ACA / Major Medical Health Insurance Plans
When offering major medical insurance, agents have the opportunity to help individuals and families secure essential healthcare coverage, provide guidance in selecting suitable plans, and build long-term relationships with clients. It's important to note that the specific benefits and features of major medical insurance plans can vary depending on the insurance provider, policy terms, and local regulations.
A major medical health insurance plan is a type of plan that meets all of the minimum essential benefit standards of the Affordable Care Act (ACA or “Obamacare”). It also provides benefits for a broad range of inpatient and outpatient health-care services.
It’s important for you to understand that not all major medical health insurance plans can be purchased with a premium tax credit. However, enrollment in a major medical plan does protect you from tax penalties for being uninsured under Obamacare. Please note that as of the 2019 plan year, you’ll no longer pay a penalty in your federal taxes for going uninsured. However, state law varies, and you may owe a state tax penalty if you can afford the cost of major medical insurance but choose to go without it.

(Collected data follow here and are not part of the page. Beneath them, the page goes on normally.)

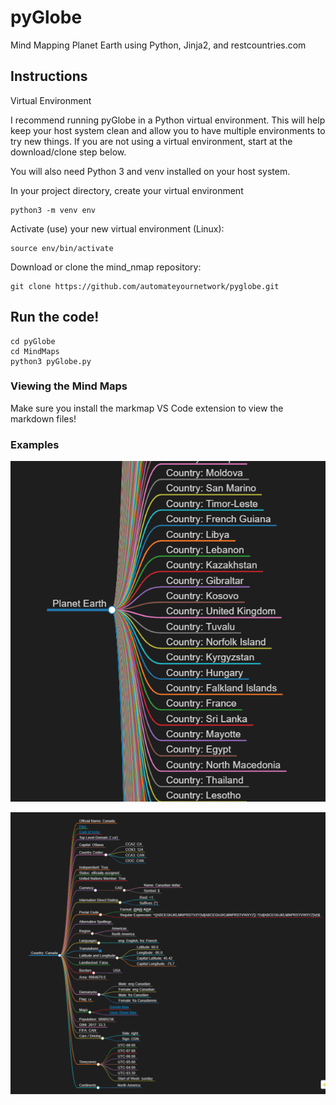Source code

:# pyGlobe
Mind Mapping Planet Earth using Python, Jinja2, and restcountries.com

## Instructions

Virtual Environment

I recommend running pyGlobe in a Python virtual environment. This will help keep your host system clean and allow you to have multiple environments to try new things. If you are not using a virtual environment, start at the download/clone step below.

You will also need Python 3 and venv installed on your host system.

In your project directory, create your virtual environment
``` console
python3 -m venv env
```
Activate (use) your new virtual environment (Linux):
``` console
source env/bin/activate
```
Download or clone the mind_nmap repository:

``` console
git clone https://github.com/automateyournetwork/pyglobe.git
```

## Run the code! 

```console
cd pyGlobe
cd MindMaps
python3 pyGlobe.py
```

### Viewing the Mind Maps

Make sure you install the markmap VS Code extension to view the markdown files! 

### Examples

![The World!](images/planet_earth.png)

![Canada](images/canada.png)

Cost of major medical insurance plans
Many factors will affect the cost of your health coverage, including the type of plan you enroll in, the services you need and how often, and whether you take prescription drugs.
When you’re calculating the cost of major medical insurance, it’s important to look beyond just plan premiums, or the monthly amount you’ll pay for coverage. Oftentimes, major medical plans with low premiums may be offset by other costs, such as higher deductibles or cost sharing, or a higher maximum out-of-pocket limit.
Choosing a plan
Choosing a health insurance plan can be complicated. Knowing just a few things before you compare plans can make it simpler.
The 4 “metal” categories: There are 4 categories of health insurance plans: Bronze, Silver, Gold, and Platinum. These categories show how you and your plan share costs. Plan categories have nothing to do with quality of care.
Your total costs for health care: You pay a monthly bill to your insurance company (a "premium"), even if you don’t use medical services that month. You pay out-of-pocket costs, including a deductible, when you get care. It’s important to think about both kinds of costs when shopping for a plan.
Plan and network types — HMO, PPO, POS, and EPO: Some plan types allow you to use almost any doctor or health care facility. Others limit your choices or charge you more if you use providers outside their network.